C’est en ces termes que j’ai conclu le discours que j’ai adressé aux hommes politiques, représentants des institutions européennes, hauts magistrats, journalistes, bâtonniers et avocats qui nous ont fait le plaisir et l’honneur de participer à la réception qui était organisée le lundi 14 octobre dernier, à l’occasion de ma prise de fonction. Si vous le souhaitez, vous pouvez prendre connaissance du texte intégral de ce discours sur ce blog, ou en cliquant sur le lien que voici.
Ce rêve est aujourd’hui mis à rude épreuve. Ce mercredi 23 octobre 2013, alors que le macadam de la petite ceinture est encore chaud des violences qu’ont subies, la veille, les réfugiés afghans qui réclament, tout simplement, un peu de justice et de compréhension (faut-il rappeler qu’un réfugié afghan renvoyé dans son pays, il y a quelques semaines, a été exécuté par les talibans alors qu’il venait à peine d’y remettre les pieds), c’est au tour des policiers de manifester au même endroit pour protester contre les violences dont ils sont l’objet. Et on nous annonce, pour le soir même, une bataille rangée entre les hooligans affidés au Sporting d’Anderlecht et ceux du Paris Saint-Germain !

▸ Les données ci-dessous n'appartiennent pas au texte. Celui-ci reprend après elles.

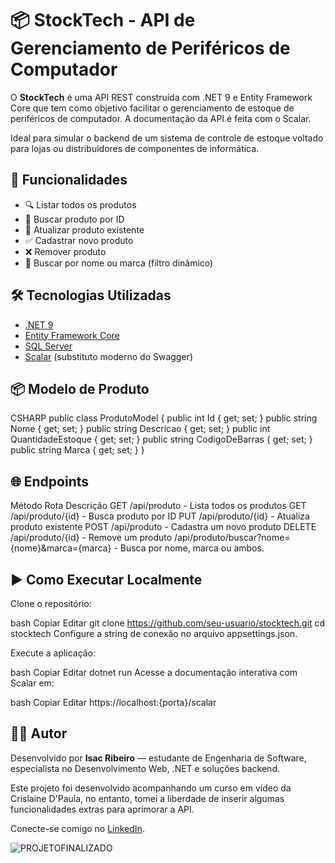 # 📦 StockTech - API de Gerenciamento de Periféricos de Computador

O **StockTech** é uma API REST construída com .NET 9 e Entity Framework Core que tem como objetivo facilitar o gerenciamento de estoque de periféricos de computador. A documentação da API é feita com o Scalar.

Ideal para simular o backend de um sistema de controle de estoque voltado para lojas ou distribuidores de componentes de informática.

## 🚀 Funcionalidades

- 🔍 Listar todos os produtos
- 🔎 Buscar produto por ID
- 📝 Atualizar produto existente  
- ✅ Cadastrar novo produto  
- ❌ Remover produto  
- 🎯 Buscar por nome ou marca (filtro dinâmico)  

## 🛠️ Tecnologias Utilizadas

- [.NET 9](https://dotnet.microsoft.com)  
- [Entity Framework Core](https://learn.microsoft.com/ef/)  
- [SQL Server](https://www.microsoft.com/sql-server)  
- [Scalar](https://scalar.com/) (substituto moderno do Swagger)  

## 📦 Modelo de Produto

CSHARP
public class ProdutoModel
{
    public int Id { get; set; }
    public string Nome { get; set; }
    public string Descricao { get; set; }
    public int QuantidadeEstoque { get; set; }
    public string CodigoDeBarras { get; set; }
    public string Marca { get; set; }
}

## 🌐 Endpoints
Método	Rota	Descrição
GET	/api/produto - Lista todos os produtos
GET	/api/produto/{id} - Busca produto por ID
PUT	/api/produto/{id} - Atualiza produto existente
POST	/api/produto - Cadastra um novo produto
DELETE	/api/produto/{id} -	Remove um produto
/api/produto/buscar?nome={nome}&marca={marca} -	Busca por nome, marca ou ambos.

## ▶️ Como Executar Localmente
Clone o repositório:

bash
Copiar
Editar
git clone https://github.com/seu-usuario/stocktech.git
cd stocktech
Configure a string de conexão no arquivo appsettings.json.

Execute a aplicação:

bash
Copiar
Editar
dotnet run
Acesse a documentação interativa com Scalar em:

bash
Copiar
Editar
https://localhost:{porta}/scalar

## 👨‍💻 Autor
Desenvolvido por **Isac Ribeiro** — estudante de Engenharia de Software, especialista no Desenvolvimento Web, .NET e soluções backend.

Este projeto foi desenvolvido acompanhando um curso em vídeo da Crislaine D'Paula, no entanto, tomei a liberdade de inserir algumas funcionalidades extras para aprimorar a API.

Conecte-se comigo no [LinkedIn](https://www.linkedin.com/in/seu-perfil).


![PROJETOFINALIZADO](https://github.com/user-attachments/assets/39e68d0a-1190-4815-a319-412ec6a2dd11)
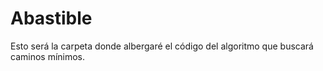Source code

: # Abastible
Esto será la carpeta donde albergaré el código del algoritmo que buscará caminos mínimos.
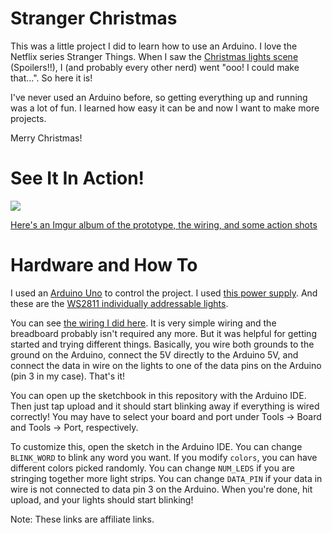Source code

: Stranger Christmas
==================

This was a little project I did to learn how to use an Arduino. I love the Netflix
series Stranger Things. When I saw the [Christmas lights scene](https://www.youtube.com/watch?v=_kn2e-bIlmE) (Spoilers!!),
I (and probably every other nerd) went "ooo! I could make that...". So here it is!

I've never used an Arduino before, so getting everything up and running was a lot of
fun. I learned how easy it can be and now I want to make more projects.

Merry Christmas!

See It In Action!
=================

![](http://i.imgur.com/4oASxrY.jpg)

[Here's an Imgur album of the prototype, the wiring, and some action shots](http://imgur.com/a/isnp1)

Hardware and How To
===================

I used an [Arduino Uno](https://www.amazon.com/gp/product/B008GRTSV6?tag=serve01-20)
to control the project. I used [this power supply](https://www.amazon.com/gp/product/B011QGJ8DG?tag=serve01-20).
And these are the [WS2811 individually addressable lights](https://www.amazon.com/gp/product/B01AG923GI?tag=serve01-20).

You can see [the wiring I did here](http://i.imgur.com/Aye0Iks.jpg). It is very 
simple wiring and the breadboard probably isn't required any more. But it was 
helpful for getting started and trying different things. Basically, you wire
both grounds to the ground on the Arduino, connect the 5V directly to the Arduino 
5V, and connect the data in wire on the lights to one of the data pins on the 
Arduino (pin 3 in my case). That's it!

You can open up the sketchbook in this repository with the Arduino IDE. Then just
tap upload and it should start blinking away if everything is wired correctly! You
may have to select your board and port under Tools -> Board and Tools -> Port,
respectively. 

To customize this, open the sketch in the Arduino IDE. You can change `BLINK_WORD`
to blink any word you want. If you modify `colors`, you can have different colors
picked randomly. You can change `NUM_LEDS` if you are stringing together more light
strips. You can change `DATA_PIN` if your data in wire is not connected to data
pin 3 on the Arduino. When you're done, hit upload, and your lights should start
blinking!

Note: These links are affiliate links.
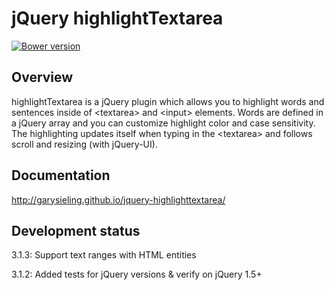 # jQuery highlightTextarea

[![Bower version](https://badge.fury.io/bo/jquery-highlighttextarea.svg)](http://badge.fury.io/bo/jquery-highlighttextarea)

## Overview
highlightTextarea is a jQuery plugin which allows you to highlight words and sentences inside of &lt;textarea&gt; and &lt;input&gt; elements. Words are defined in a jQuery array and you can customize highlight color and case sensitivity. The highlighting updates itself when typing in the &lt;textarea&gt; and follows scroll and resizing (with jQuery-UI).

## Documentation
http://garysieling.github.io/jquery-highlighttextarea/

## Development status
3.1.3: Support text ranges with HTML entities

3.1.2: Added tests for jQuery versions & verify on jQuery 1.5+
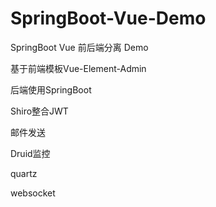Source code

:# SpringBoot-Vue-Demo
SpringBoot Vue 前后端分离 Demo

基于前端模板Vue-Element-Admin

后端使用SpringBoot

Shiro整合JWT

邮件发送

Druid监控

quartz

websocket
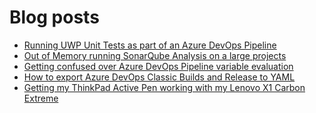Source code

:# Blog posts
<!-- BLOG-POST-LIST:START -->
- [Running UWP Unit Tests as part of an Azure DevOps Pipeline](https://blogs.blackmarble.co.uk/rfennell/2020/12/08/running-uwp-unit-tests-as-part-of-an-azure-devops-pipeline/)
- [Out of Memory running SonarQube Analysis on a large projects](https://blogs.blackmarble.co.uk/rfennell/2020/12/01/out-of-memory-running-sonarqube-analysis-on-a-large-projects/)
- [Getting confused over Azure DevOps Pipeline variable evaluation](https://blogs.blackmarble.co.uk/rfennell/2020/11/27/getting-confused-over-azure-devops-pipeline-variable-evaluation/)
- [How to export Azure DevOps Classic Builds and Release to YAML](https://blogs.blackmarble.co.uk/rfennell/2020/11/13/how-to-export-azure-devops-classic-builds-and-release-to-yaml/)
- [Getting my ThinkPad Active Pen working with my Lenovo X1 Carbon Extreme](https://blogs.blackmarble.co.uk/rfennell/2020/11/06/getting-my-thinkpad-active-pen-working-with-my-lenovo-x1-carbon-extreme/)
<!-- BLOG-POST-LIST:END -->


<!--
**rfennell/rfennell** is a ✨ _special_ ✨ repository because its `README.md` (this file) appears on your GitHub profile.

Here are some ideas to get you started:

- 🔭 I’m currently working on ...
- 🌱 I’m currently learning ...
- 👯 I’m looking to collaborate on ...
- 🤔 I’m looking for help with ...
- 💬 Ask me about ...
- 📫 How to reach me: ...
- 😄 Pronouns: ...
- ⚡ Fun fact: ...
-->

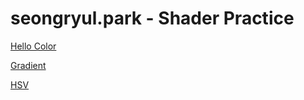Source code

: # seongryul.park - Shader Practice

[Hello Color](draw.html?shader=00_color.frag)

[Gradient](draw.html?shader=02_gradient.frag)

[HSV](draw.html?shader=03_hsv.frag)
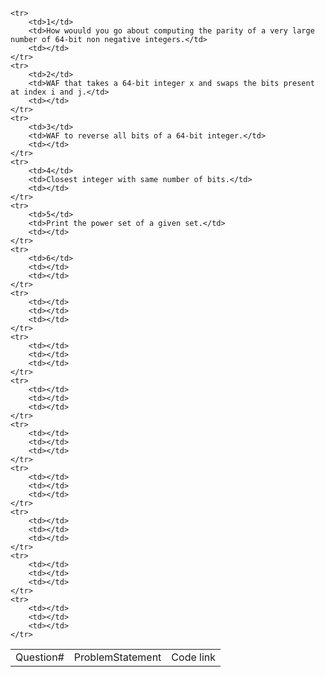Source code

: <table>
    <tr>
        <td>Question#</td>
        <td>ProblemStatement</td>
        <td>Code link</td>
    </tr>

    <tr>
        <td>1</td>
        <td>How wouuld you go about computing the parity of a very large number of 64-bit non negative integers.</td>
        <td></td>
    </tr>
    <tr>
        <td>2</td>
        <td>WAF that takes a 64-bit integer x and swaps the bits present at index i and j.</td>
        <td></td>
    </tr>
    <tr>
        <td>3</td>
        <td>WAF to reverse all bits of a 64-bit integer.</td>
        <td></td>
    </tr>
    <tr>
        <td>4</td>
        <td>Closest integer with same number of bits.</td>
        <td></td>
    </tr>
    <tr>
        <td>5</td>
        <td>Print the power set of a given set.</td>
        <td></td>
    </tr>
    <tr>
        <td>6</td>
        <td></td>
        <td></td>
    </tr>
    <tr>
        <td></td>
        <td></td>
        <td></td>
    </tr>
    <tr>
        <td></td>
        <td></td>
        <td></td>
    </tr>
    <tr>
        <td></td>
        <td></td>
        <td></td>
    </tr>
    <tr>
        <td></td>
        <td></td>
        <td></td>
    </tr>
    <tr>
        <td></td>
        <td></td>
        <td></td>
    </tr>
    <tr>
        <td></td>
        <td></td>
        <td></td>
    </tr>
    <tr>
        <td></td>
        <td></td>
        <td></td>
    </tr>
    <tr>
        <td></td>
        <td></td>
        <td></td>
    </tr>
</table>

Notre société est décidément trop violente. Et cette violence obéit à la loi des vases communicants. Les brutalités policières (d’autres font l’objet d’un procès retentissant, actuellement pendant devant les juridictions limbourgeoises) répondent aux brutalités qu’ils subissent eux-mêmes, de plus en plus souvent, mais elles les suscitent aussi. C’est une spirale infernale. Comment ne pas soutenir le discours de cette policière, entendue sur nos ondes ce mercredi matin, qui réclamait une meilleure formation à la maîtrise de la violence pour tous les policiers ? Il ne s’agit là, bien sûr, que l’un des aspects du problème et celui-ci doit être pris à bras-le-corps, d’une façon globale. Mais sans mesures énergiques, il y a tout lieu de craindre que la spirale ne fera qu’accélérer.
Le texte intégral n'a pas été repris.